From the first line to the last, please print the entries exactly, omitting pictures.

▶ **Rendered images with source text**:

#####

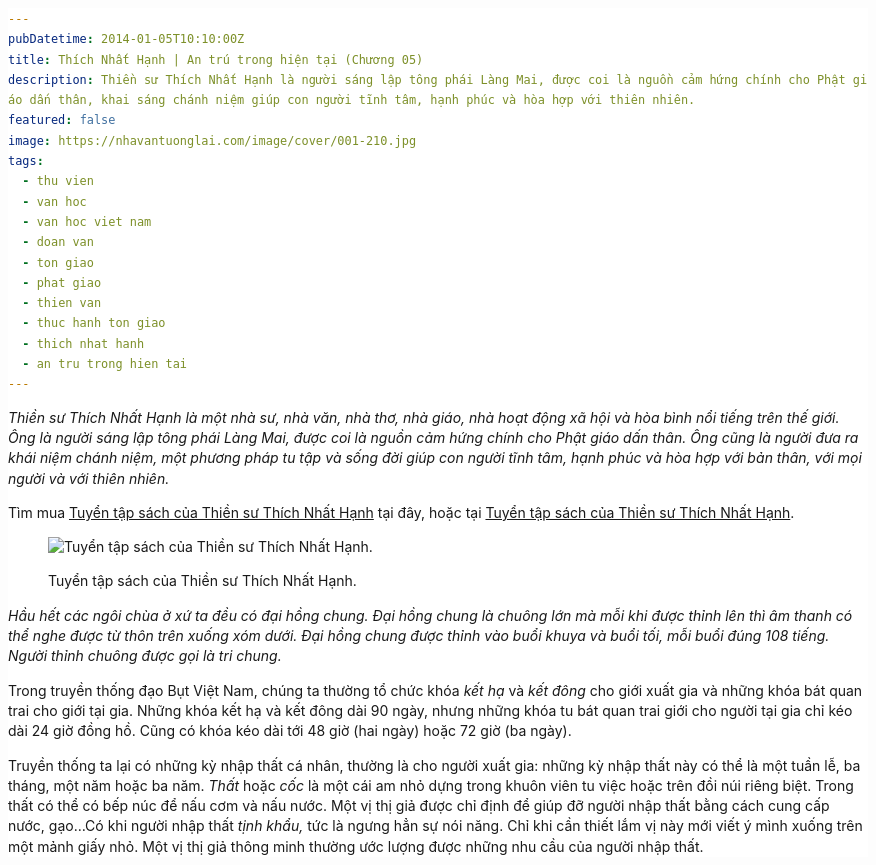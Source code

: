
 ```yaml
---
pubDatetime: 2014-01-05T10:10:00Z
title: Thích Nhất Hạnh | An trú trong hiện tại (Chương 05)
description: Thiền sư Thích Nhất Hạnh là người sáng lập tông phái Làng Mai, được coi là nguồn cảm hứng chính cho Phật giáo dấn thân, khai sáng chánh niệm giúp con người tĩnh tâm, hạnh phúc và hòa hợp với thiên nhiên.
featured: false
image: https://nhavantuonglai.com/image/cover/001-210.jpg
tags:
  - thu vien
  - van hoc
  - van hoc viet nam
  - doan van
  - ton giao
  - phat giao
  - thien van
  - thuc hanh ton giao
  - thich nhat hanh
  - an tru trong hien tai
---
```


_Thiền sư Thích Nhất Hạnh là một nhà sư, nhà văn, nhà thơ, nhà giáo, nhà hoạt động xã hội và hòa bình nổi tiếng trên thế giới. Ông là người sáng lập tông phái Làng Mai, được coi là nguồn cảm hứng chính cho Phật giáo dấn thân. Ông cũng là người đưa ra khái niệm chánh niệm, một phương pháp tu tập và sống đời giúp con người tĩnh tâm, hạnh phúc và hòa hợp với bản thân, với mọi người và với thiên nhiên._

Tìm mua [Tuyển tập sách của Thiền sư Thích Nhất Hạnh](https://shope.ee/2q52sL8Etn) tại đây, hoặc tại [Tuyển tập sách của Thiền sư Thích Nhất Hạnh](https://shope.ee/7zn92I83dd).

<figure><img src="https://info.nhavantuonglai.com/thich-nhat-hanh-02" alt="Tuyển tập sách của Thiền sư Thích Nhất Hạnh." title="Tuyển tập sách của Thiền sư Thích Nhất Hạnh." height=100% width=100%><figcaption><p>Tuyển tập sách của Thiền sư Thích Nhất Hạnh.</p></figcaption></figure>

_Hầu hết các ngôi chùa ở xứ ta đều có đại hồng chung. Đại hồng chung là chuông lớn mà mỗi khi được thỉnh lên thì âm thanh có thể nghe được từ thôn trên xuống xóm dưới. Đại hồng chung được thỉnh vào buổi khuya và buổi tối, mỗi buổi đúng 108 tiếng. Người thỉnh chuông được gọi là tri chung._

Trong truyền thống đạo Bụt Việt Nam, chúng ta thường tổ chức khóa _kết hạ_ và _kết đông_ cho giới xuất gia và những khóa bát quan trai cho giới tại gia. Những khóa kết hạ và kết đông dài 90 ngày, nhưng những khóa tu bát quan trai giới cho người tại gia chỉ kéo dài 24 giờ đồng hồ. Cũng có khóa kéo dài tới 48 giờ (hai ngày) hoặc 72 giờ (ba ngày).

Truyền thống ta lại có những kỳ nhập thất cá nhân, thường là cho người xuất gia: những kỳ nhập thất này có thể là một tuần lễ, ba tháng, một năm hoặc ba năm. _Thất_ hoặc _cốc_ là một cái am nhỏ dựng trong khuôn viên tu việc hoặc trên đồi núi riêng biệt. Trong thất có thể có bếp núc để nấu cơm và nấu nước. Một vị thị giả được chỉ định để giúp đỡ người nhập thất bằng cách cung cấp nước, gạo…Có khi người nhập thất _tịnh khẩu,_ tức là ngưng hẳn sự nói năng. Chỉ khi cần thiết lắm vị này mới viết ý mình xuống trên một mảnh giấy nhỏ. Một vị thị giả thông minh thường ước lượng được những nhu cầu của người nhập thất.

#####

▶ **Response below**:
Source code

:
 ```yaml
---
pubDatetime: 2014-01-05T10:10:00Z
title: Thích Nhất Hạnh | An trú trong hiện tại (Chương 05)
description: Thiền sư Thích Nhất Hạnh là người sáng lập tông phái Làng Mai, được coi là nguồn cảm hứng chính cho Phật giáo dấn thân, khai sáng chánh niệm giúp con người tĩnh tâm, hạnh phúc và hòa hợp với thiên nhiên.
featured: false
image: https://nhavantuonglai.com/image/cover/001-210.jpg
tags:
  - thu vien
  - van hoc
  - van hoc viet nam
  - doan van
  - ton giao
  - phat giao
  - thien van
  - thuc hanh ton giao
  - thich nhat hanh
  - an tru trong hien tai
---
```


_Thiền sư Thích Nhất Hạnh là một nhà sư, nhà văn, nhà thơ, nhà giáo, nhà hoạt động xã hội và hòa bình nổi tiếng trên thế giới. Ông là người sáng lập tông phái Làng Mai, được coi là nguồn cảm hứng chính cho Phật giáo dấn thân. Ông cũng là người đưa ra khái niệm chánh niệm, một phương pháp tu tập và sống đời giúp con người tĩnh tâm, hạnh phúc và hòa hợp với bản thân, với mọi người và với thiên nhiên._

Tìm mua [Tuyển tập sách của Thiền sư Thích Nhất Hạnh](https://shope.ee/2q52sL8Etn) tại đây, hoặc tại [Tuyển tập sách của Thiền sư Thích Nhất Hạnh](https://shope.ee/7zn92I83dd).

<figure><img src="https://info.nhavantuonglai.com/thich-nhat-hanh-02" alt="Tuyển tập sách của Thiền sư Thích Nhất Hạnh." title="Tuyển tập sách của Thiền sư Thích Nhất Hạnh." height=100% width=100%><figcaption><p>Tuyển tập sách của Thiền sư Thích Nhất Hạnh.</p></figcaption></figure>

_Hầu hết các ngôi chùa ở xứ ta đều có đại hồng chung. Đại hồng chung là chuông lớn mà mỗi khi được thỉnh lên thì âm thanh có thể nghe được từ thôn trên xuống xóm dưới. Đại hồng chung được thỉnh vào buổi khuya và buổi tối, mỗi buổi đúng 108 tiếng. Người thỉnh chuông được gọi là tri chung._

Trong truyền thống đạo Bụt Việt Nam, chúng ta thường tổ chức khóa _kết hạ_ và _kết đông_ cho giới xuất gia và những khóa bát quan trai cho giới tại gia. Những khóa kết hạ và kết đông dài 90 ngày, nhưng những khóa tu bát quan trai giới cho người tại gia chỉ kéo dài 24 giờ đồng hồ. Cũng có khóa kéo dài tới 48 giờ (hai ngày) hoặc 72 giờ (ba ngày).

Truyền thống ta lại có những kỳ nhập thất cá nhân, thường là cho người xuất gia: những kỳ nhập thất này có thể là một tuần lễ, ba tháng, một năm hoặc ba năm. _Thất_ hoặc _cốc_ là một cái am nhỏ dựng trong khuôn viên tu việc hoặc trên đồi núi riêng biệt. Trong thất có thể có bếp núc để nấu cơm và nấu nước. Một vị thị giả được chỉ định để giúp đỡ người nhập thất bằng cách cung cấp nước, gạo…Có khi người nhập thất _tịnh khẩu,_ tức là ngưng hẳn sự nói năng. Chỉ khi cần thiết lắm vị này mới viết ý mình xuống trên một mảnh giấy nhỏ. Một vị thị giả thông minh thường ước lượng được những nhu cầu của người nhập thất.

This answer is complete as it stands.